Night fell as death rode into the Great Library of Summershall. It arrived within a carriage. Elisabeth stood in the courtyard and watched the horses thunder wide-eyed through the gates, throwing froth from their mouths. High above, the last of the sunset blazed on the Great Library’s tower windows, as if the rooms inside had been set on fire – but the light retreated swiftly, shrinking upward, drawing long fingers of shadow from the angels and gargoyles who guarded the library’s rain-streaked parapets.


Do you recognize the lines?

Hint: It’s the first book in a YA series.

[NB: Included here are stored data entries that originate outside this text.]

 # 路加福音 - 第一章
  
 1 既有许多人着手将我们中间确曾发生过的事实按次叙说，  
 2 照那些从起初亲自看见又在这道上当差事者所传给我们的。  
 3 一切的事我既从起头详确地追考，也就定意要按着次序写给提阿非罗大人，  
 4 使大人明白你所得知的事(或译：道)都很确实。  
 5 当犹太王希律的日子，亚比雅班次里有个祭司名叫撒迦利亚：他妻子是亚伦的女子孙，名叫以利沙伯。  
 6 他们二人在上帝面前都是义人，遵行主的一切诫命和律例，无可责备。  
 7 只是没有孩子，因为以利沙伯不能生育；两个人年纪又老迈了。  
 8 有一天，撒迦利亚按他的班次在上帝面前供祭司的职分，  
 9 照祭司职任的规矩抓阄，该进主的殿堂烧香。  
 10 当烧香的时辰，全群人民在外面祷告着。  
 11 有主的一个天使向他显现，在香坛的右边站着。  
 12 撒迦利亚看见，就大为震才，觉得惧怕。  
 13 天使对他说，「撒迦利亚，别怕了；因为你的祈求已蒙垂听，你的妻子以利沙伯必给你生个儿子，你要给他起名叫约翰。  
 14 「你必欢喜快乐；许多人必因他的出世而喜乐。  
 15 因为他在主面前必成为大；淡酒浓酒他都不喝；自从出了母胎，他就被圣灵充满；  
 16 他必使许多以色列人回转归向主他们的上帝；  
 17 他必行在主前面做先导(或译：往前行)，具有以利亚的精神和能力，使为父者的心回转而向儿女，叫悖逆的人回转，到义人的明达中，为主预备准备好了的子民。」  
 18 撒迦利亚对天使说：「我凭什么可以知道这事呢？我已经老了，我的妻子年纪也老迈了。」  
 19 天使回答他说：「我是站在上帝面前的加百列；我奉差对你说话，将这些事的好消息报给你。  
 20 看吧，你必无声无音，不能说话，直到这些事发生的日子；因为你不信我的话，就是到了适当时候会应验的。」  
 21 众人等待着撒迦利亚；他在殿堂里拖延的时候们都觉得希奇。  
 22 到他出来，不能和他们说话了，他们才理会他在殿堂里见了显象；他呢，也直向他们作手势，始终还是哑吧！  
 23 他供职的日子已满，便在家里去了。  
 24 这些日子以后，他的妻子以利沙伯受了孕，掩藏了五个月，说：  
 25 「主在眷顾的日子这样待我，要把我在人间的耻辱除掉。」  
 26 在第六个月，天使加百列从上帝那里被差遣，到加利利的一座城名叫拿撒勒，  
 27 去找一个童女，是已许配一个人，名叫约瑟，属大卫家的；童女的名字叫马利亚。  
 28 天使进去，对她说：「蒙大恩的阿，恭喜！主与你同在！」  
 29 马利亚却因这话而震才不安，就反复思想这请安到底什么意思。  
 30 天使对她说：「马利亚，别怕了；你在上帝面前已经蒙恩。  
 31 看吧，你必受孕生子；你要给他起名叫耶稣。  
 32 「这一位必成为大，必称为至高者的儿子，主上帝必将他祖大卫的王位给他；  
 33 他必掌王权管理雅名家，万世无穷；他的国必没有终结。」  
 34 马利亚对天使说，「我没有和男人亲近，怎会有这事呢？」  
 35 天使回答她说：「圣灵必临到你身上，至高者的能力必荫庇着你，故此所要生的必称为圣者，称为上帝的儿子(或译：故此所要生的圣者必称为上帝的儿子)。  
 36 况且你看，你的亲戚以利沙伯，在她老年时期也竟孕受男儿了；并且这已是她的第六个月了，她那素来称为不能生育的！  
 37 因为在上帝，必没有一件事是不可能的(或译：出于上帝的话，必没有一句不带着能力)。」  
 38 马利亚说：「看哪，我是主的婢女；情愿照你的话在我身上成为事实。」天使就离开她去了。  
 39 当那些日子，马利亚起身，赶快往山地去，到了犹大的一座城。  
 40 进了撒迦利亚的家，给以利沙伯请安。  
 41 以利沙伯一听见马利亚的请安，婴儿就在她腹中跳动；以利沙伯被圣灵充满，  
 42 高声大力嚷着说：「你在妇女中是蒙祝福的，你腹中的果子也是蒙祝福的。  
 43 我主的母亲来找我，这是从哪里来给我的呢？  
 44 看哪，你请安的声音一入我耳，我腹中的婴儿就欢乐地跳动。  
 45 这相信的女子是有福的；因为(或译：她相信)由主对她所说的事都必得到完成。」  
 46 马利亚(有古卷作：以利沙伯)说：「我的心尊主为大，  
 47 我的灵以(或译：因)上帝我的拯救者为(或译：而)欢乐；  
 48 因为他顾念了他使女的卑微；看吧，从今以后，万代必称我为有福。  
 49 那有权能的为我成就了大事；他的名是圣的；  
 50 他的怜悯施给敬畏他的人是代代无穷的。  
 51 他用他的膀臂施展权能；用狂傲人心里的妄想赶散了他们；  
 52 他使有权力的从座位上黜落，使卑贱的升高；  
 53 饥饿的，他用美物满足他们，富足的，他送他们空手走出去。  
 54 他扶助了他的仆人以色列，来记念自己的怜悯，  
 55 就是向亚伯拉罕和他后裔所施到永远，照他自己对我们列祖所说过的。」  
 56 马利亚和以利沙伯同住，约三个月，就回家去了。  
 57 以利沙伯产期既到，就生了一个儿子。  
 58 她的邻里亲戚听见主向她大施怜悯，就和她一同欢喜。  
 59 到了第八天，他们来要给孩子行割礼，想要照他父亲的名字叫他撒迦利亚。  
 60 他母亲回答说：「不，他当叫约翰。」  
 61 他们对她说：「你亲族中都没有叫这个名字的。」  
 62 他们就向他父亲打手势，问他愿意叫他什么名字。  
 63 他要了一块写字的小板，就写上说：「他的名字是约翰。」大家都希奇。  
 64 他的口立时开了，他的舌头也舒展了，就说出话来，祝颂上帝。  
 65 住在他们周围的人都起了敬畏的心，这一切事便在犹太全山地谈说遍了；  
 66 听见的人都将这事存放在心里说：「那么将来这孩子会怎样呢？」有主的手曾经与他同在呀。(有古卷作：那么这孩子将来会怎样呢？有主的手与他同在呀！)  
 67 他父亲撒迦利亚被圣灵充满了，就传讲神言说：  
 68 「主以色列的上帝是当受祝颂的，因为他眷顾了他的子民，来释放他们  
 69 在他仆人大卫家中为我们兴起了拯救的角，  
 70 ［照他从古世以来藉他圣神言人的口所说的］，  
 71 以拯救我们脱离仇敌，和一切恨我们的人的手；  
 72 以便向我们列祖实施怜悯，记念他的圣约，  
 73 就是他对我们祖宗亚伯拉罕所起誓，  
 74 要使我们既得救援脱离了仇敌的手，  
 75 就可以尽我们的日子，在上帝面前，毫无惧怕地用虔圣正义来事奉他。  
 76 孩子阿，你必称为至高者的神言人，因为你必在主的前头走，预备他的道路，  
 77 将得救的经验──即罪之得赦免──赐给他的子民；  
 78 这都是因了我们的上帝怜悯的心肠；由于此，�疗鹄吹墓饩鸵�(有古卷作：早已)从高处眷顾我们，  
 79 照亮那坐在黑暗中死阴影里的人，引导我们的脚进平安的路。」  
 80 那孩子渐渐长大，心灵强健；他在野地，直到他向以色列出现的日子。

Still not sure? The author also wrote An Enchantment of Ravens.

The First Lines Friday book is:

Title: Sorcery of Thorns

Author: Margaret Rogerson

Publication Date: June 4, 2019

Genre: YA fantasy

Book Length: 453 pages


Synopsis:

All sorcerers are evil. Elisabeth has known that as long as she has known anything. Raised as a foundling in one of Austermeer’s Great Libraries, Elisabeth has grown up among the tools of sorcery—magical grimoires that whisper on shelves and rattle beneath iron chains. If provoked, they transform into grotesque monsters of ink and leather. She hopes to become a warden, charged with protecting the kingdom from their power.

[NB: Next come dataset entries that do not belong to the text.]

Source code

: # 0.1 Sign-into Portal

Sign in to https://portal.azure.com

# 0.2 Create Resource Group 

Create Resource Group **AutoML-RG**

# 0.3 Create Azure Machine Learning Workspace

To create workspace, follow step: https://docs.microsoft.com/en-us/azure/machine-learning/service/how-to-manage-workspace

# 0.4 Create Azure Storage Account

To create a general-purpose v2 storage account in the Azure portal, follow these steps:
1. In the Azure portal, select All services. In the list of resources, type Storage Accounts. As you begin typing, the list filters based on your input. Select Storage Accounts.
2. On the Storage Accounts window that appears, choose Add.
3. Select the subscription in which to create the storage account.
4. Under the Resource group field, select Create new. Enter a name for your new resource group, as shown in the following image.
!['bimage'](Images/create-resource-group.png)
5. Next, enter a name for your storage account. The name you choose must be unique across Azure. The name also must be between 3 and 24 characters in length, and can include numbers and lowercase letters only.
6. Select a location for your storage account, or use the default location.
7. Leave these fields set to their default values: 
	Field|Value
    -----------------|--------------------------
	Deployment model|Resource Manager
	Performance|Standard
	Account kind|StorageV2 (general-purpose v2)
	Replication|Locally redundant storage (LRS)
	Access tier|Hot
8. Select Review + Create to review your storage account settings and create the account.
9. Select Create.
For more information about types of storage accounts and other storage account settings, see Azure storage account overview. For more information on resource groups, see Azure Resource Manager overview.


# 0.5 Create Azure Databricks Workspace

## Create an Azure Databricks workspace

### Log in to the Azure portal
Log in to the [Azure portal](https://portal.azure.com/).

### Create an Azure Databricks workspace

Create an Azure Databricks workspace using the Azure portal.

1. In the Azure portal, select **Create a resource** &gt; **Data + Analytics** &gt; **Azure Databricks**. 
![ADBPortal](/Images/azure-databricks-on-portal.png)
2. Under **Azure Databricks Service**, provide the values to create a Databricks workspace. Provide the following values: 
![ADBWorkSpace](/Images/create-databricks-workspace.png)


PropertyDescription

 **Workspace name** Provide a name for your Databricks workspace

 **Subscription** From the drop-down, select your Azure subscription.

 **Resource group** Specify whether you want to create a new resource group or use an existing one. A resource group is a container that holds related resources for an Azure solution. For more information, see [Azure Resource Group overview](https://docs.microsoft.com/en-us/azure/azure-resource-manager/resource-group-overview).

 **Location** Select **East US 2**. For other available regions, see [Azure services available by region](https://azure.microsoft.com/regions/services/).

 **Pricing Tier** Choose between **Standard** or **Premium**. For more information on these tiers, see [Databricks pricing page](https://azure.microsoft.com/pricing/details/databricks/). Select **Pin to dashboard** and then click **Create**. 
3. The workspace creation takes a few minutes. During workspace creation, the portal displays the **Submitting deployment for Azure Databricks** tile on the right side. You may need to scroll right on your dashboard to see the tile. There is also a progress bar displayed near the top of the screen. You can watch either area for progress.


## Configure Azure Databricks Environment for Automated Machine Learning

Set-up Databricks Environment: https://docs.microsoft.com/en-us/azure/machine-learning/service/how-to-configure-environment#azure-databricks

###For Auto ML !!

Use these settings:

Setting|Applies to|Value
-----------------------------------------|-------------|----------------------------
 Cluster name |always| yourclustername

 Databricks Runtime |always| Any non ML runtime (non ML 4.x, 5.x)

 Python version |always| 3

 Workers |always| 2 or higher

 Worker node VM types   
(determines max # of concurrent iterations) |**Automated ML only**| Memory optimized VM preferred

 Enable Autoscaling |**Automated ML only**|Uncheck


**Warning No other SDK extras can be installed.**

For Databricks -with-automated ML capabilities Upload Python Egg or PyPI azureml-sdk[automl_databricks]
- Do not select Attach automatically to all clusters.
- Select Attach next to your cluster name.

Then an act of sabotage releases the library’s most dangerous grimoire. Elisabeth’s desperate intervention implicates her in the crime, and she is torn from her home to face justice in the capital. With no one to turn to but her sworn enemy, the sorcerer Nathaniel Thorn, and his mysterious demonic servant, she finds herself entangled in a centuries-old conspiracy. Not only could the Great Libraries go up in flames, but the world along with them.

As her alliance with Nathaniel grows stronger, Elisabeth starts to question everything she’s been taught—about sorcerers, about the libraries she loves, even about herself. For Elisabeth has a power she has never guessed, and a future she could never have imagined.  (Goodreads)


I know I’m a little late with this one, but it sounds amazing, and I’m loving those first lines!

Have you read Sorcery of Thorns? What did you think? Comment below!

8 thoughts on “First Lines Friday: May 15, 2020

  1. Definitely some great first lines! I really enjoyed this one. It just kept getting more and more interesting as it progressed. I really wish she’d decide to turn it into a series!